Tiny Core Base > Release Candidate Testing
Core v7.0beta1
andyj:
What happens if you set the copy2fs.flg and load them all? It's strange that rootfs only shows 20M used. I have 260+ loops and it shows 500M on my system.
coreplayer2:
I think I've figured out the problem, but the jury is not out yet..
Increased vmalloc to 256MB at the grub2 command line and hopefully that will accommodate the massive video card that appears to be causing the issue.
"UPDATE" this was the fix, I should have looked at dmesg sooner :p problem solved
thanks
curaga:
@coreplayer2:
If you boot without that option, what does "grep -i vmalloc /proc/meminfo" say (after hitting that mount error)? How big a GPU do you have?
edit: On a Qemu boot, there's 900mb reserved.
@andyj
There is a new kernel driver for the VMWare mouse, supposed to enable a better experience, but it requires Xorg and the vmmouse driver. Seems like you need a bootcode, psmouse.proto=imps, to disable the new vmmouse driver.

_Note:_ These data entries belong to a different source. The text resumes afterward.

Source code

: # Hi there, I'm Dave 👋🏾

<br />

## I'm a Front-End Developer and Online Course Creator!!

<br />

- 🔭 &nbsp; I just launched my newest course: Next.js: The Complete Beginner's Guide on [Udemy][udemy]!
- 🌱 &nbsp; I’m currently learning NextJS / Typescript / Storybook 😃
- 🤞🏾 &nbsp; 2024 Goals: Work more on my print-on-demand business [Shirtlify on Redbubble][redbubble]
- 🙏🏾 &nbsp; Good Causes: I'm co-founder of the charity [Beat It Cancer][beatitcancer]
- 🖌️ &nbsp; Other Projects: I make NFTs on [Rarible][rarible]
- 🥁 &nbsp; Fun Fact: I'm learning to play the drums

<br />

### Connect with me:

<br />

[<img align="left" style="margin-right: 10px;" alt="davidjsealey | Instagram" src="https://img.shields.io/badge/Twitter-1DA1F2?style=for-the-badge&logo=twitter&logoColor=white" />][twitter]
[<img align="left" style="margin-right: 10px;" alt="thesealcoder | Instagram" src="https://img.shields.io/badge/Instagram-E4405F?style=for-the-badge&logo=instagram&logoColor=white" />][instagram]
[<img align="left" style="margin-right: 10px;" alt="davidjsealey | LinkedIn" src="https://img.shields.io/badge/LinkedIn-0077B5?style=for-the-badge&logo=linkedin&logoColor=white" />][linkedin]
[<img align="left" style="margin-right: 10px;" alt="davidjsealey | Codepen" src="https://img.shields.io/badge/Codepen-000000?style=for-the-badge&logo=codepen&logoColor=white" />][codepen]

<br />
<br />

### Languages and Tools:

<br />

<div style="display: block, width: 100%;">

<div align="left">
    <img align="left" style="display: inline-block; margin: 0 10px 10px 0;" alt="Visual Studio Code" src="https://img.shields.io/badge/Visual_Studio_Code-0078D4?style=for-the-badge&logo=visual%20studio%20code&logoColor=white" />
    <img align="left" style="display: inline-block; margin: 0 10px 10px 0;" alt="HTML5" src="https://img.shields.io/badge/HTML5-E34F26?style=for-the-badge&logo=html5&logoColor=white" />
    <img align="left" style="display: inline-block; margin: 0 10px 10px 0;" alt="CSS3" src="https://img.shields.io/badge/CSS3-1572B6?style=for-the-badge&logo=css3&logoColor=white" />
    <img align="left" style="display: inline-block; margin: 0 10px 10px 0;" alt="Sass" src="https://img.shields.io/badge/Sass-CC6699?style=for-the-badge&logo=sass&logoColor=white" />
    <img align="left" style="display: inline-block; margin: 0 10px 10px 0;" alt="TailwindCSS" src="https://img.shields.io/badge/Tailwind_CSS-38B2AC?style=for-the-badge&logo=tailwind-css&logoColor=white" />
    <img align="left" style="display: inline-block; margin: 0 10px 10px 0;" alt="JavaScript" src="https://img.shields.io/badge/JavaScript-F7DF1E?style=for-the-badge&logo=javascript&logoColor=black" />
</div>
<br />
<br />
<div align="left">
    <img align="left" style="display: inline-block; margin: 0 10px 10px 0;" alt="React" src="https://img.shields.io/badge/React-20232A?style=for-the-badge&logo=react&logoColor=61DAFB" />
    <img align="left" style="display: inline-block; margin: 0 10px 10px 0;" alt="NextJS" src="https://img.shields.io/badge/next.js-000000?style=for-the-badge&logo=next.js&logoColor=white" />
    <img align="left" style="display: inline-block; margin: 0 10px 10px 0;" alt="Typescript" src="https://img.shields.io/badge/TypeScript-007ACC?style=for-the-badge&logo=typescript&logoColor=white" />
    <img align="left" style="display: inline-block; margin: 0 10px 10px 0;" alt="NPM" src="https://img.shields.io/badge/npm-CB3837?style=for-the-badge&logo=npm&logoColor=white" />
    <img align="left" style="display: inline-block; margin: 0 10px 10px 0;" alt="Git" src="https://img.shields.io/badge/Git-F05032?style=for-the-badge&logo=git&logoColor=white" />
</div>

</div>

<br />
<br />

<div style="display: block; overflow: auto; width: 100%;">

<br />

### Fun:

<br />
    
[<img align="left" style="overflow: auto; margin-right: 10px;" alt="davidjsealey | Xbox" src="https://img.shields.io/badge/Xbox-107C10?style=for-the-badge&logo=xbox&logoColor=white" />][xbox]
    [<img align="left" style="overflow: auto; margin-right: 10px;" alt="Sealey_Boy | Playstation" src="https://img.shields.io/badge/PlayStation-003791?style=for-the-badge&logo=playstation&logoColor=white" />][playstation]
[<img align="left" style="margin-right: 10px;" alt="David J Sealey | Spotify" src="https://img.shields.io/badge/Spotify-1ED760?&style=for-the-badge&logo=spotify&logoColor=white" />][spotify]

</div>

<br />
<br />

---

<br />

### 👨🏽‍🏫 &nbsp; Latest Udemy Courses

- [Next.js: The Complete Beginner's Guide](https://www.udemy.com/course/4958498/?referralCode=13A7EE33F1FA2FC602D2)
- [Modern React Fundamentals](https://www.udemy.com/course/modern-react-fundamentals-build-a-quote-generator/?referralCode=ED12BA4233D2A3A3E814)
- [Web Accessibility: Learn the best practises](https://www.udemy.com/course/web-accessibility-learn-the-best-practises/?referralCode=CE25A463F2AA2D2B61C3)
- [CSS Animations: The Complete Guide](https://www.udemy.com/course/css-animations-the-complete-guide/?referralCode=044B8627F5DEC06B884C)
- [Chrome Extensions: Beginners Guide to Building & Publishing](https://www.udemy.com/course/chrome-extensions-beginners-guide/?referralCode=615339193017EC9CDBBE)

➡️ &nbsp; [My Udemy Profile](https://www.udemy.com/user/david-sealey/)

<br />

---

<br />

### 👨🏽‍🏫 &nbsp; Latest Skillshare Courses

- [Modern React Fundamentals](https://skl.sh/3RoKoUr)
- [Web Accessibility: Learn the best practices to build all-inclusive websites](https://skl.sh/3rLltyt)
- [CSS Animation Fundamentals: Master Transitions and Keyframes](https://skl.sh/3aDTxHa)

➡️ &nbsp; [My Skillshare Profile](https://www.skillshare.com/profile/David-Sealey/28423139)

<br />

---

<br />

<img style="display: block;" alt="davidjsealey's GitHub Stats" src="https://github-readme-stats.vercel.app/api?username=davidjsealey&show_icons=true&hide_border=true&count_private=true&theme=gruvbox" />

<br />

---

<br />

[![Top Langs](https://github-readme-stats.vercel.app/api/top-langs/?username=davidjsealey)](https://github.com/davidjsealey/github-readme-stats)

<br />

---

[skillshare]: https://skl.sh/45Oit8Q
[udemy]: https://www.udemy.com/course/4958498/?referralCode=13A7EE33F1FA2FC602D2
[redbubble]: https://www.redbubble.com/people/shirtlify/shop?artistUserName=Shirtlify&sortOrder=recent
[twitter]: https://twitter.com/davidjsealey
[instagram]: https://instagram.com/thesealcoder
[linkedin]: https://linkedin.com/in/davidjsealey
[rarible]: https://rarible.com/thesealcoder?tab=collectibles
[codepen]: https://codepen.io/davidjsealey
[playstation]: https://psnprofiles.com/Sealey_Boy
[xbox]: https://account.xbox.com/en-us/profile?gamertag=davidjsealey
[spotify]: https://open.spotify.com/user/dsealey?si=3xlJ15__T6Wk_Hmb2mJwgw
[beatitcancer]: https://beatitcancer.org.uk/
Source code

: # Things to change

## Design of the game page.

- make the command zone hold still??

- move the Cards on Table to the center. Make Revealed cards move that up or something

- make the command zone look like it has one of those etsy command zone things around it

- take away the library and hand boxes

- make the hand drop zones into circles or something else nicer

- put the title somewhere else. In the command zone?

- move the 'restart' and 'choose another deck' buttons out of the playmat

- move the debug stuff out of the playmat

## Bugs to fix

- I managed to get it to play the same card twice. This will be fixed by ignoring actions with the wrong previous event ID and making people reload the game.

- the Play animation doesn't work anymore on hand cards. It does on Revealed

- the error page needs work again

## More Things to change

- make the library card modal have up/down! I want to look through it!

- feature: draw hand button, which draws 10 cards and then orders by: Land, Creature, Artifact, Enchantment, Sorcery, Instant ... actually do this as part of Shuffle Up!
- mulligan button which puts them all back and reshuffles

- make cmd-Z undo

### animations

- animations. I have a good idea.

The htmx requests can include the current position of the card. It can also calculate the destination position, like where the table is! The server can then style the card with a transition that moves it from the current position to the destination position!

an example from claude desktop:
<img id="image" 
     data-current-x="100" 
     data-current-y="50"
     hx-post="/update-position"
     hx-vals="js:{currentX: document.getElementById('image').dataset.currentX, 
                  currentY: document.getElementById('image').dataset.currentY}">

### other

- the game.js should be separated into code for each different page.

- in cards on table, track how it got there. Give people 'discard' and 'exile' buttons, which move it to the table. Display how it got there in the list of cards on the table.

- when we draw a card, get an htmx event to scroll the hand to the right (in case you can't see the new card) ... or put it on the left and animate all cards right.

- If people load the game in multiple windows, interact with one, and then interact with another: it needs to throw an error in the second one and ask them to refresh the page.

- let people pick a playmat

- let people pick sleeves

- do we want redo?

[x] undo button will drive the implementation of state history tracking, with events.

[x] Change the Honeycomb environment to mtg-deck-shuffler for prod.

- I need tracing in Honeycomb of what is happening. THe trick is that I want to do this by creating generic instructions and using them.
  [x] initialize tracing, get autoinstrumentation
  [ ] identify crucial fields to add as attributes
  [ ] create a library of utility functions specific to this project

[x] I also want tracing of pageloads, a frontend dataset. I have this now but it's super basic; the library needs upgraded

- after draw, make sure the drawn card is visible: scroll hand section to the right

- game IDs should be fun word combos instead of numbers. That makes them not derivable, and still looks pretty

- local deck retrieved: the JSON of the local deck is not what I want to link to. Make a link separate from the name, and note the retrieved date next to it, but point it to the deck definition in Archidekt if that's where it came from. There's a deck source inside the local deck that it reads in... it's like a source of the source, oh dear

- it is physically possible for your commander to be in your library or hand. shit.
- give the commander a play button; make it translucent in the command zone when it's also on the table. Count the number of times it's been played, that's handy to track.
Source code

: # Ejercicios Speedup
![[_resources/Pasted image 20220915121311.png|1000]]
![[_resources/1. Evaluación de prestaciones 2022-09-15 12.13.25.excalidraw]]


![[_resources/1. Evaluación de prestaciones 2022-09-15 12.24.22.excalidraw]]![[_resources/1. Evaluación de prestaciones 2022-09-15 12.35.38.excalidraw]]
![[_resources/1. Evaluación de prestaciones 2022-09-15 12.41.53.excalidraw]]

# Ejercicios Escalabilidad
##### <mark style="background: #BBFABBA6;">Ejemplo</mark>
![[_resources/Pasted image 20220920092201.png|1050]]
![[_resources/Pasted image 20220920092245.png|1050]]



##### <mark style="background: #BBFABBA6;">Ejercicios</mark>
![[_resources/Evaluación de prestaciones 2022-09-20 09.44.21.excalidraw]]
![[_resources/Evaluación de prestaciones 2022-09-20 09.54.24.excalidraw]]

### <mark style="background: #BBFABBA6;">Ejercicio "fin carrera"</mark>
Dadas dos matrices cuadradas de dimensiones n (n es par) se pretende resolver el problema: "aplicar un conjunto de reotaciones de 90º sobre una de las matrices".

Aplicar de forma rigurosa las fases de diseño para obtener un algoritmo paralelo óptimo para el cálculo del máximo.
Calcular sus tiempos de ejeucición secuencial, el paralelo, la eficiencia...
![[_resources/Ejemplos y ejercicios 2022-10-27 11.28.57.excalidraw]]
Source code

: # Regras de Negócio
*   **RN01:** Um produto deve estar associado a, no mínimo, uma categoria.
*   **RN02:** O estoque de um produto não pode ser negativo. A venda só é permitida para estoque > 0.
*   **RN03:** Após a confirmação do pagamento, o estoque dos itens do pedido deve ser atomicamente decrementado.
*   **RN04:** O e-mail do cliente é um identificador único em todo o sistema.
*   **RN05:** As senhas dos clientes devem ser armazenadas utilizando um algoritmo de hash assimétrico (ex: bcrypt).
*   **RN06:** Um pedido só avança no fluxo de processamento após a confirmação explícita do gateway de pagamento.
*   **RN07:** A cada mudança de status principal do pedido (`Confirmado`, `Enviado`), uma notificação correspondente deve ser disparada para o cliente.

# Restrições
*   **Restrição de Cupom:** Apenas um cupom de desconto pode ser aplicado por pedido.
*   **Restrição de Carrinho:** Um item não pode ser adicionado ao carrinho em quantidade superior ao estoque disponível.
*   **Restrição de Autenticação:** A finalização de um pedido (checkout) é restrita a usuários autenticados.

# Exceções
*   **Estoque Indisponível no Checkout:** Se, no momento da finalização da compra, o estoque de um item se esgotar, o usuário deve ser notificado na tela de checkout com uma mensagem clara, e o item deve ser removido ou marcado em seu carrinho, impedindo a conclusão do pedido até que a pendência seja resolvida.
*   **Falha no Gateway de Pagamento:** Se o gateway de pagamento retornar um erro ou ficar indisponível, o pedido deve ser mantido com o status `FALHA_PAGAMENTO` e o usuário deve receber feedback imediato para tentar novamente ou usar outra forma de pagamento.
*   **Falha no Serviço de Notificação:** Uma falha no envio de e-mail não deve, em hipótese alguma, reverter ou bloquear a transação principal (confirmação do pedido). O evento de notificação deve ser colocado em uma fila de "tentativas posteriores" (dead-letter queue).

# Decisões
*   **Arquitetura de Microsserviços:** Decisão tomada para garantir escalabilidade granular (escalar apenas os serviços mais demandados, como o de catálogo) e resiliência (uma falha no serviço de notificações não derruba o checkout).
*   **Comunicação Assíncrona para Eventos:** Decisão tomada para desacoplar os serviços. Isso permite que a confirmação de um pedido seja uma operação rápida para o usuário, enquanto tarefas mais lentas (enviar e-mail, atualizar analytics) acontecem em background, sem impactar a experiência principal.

It's unfortunate this can't be detected at runtime. We can either:
- disable that driver, but then the VMWare mouse experience might suffer in the future, when they remove the userspace mouse sync from xf86-input-vmmouse
- just document that vmware + Xvesa needs that
Adding absolute pointer support (vmmouse, touch screens) to Xvesa would also be possible, but it's not something I'm interested in doing.
andyj:
The boot code fixes the mouse problem with Xvesa, insofar as it now exhibits the behavior of TC 6 where the mouse works but you have to manually ungrab the mouse to move it out of the window. The built in vmmouse driver also explains why manually ungrabbing the mouse in TC 7 wasn't required, even though the mouse wasn't working in Xvesa. I would answer the question this way: If someone is using VMware, then they will probably use Xorg and open-vm-tools to get the video and mouse functionality they need. If not and they stick with Xvesa then they know what they are getting. If they are using ESX then the video driver doesn't really matter because they are either using VNC to see the console, or in my case not running X at all and using SSH. I'm not having any luck changing this after boot, either through sysctl. /proc or /sys. Would adding this bootcode to the command line for the ISO image affect other platforms? Then we could go the documentation route, by pointing out during the "add boot codes" phase of the installation process that this is needed for VMware VM's using Xvesa and not Xorg.
curaga:
Adding the bootcode by default might break others' mice, especially laptop touchpads, so that's not an option. I don't think there's any runtime way, but I asked the VMWare people, maybe they have an idea.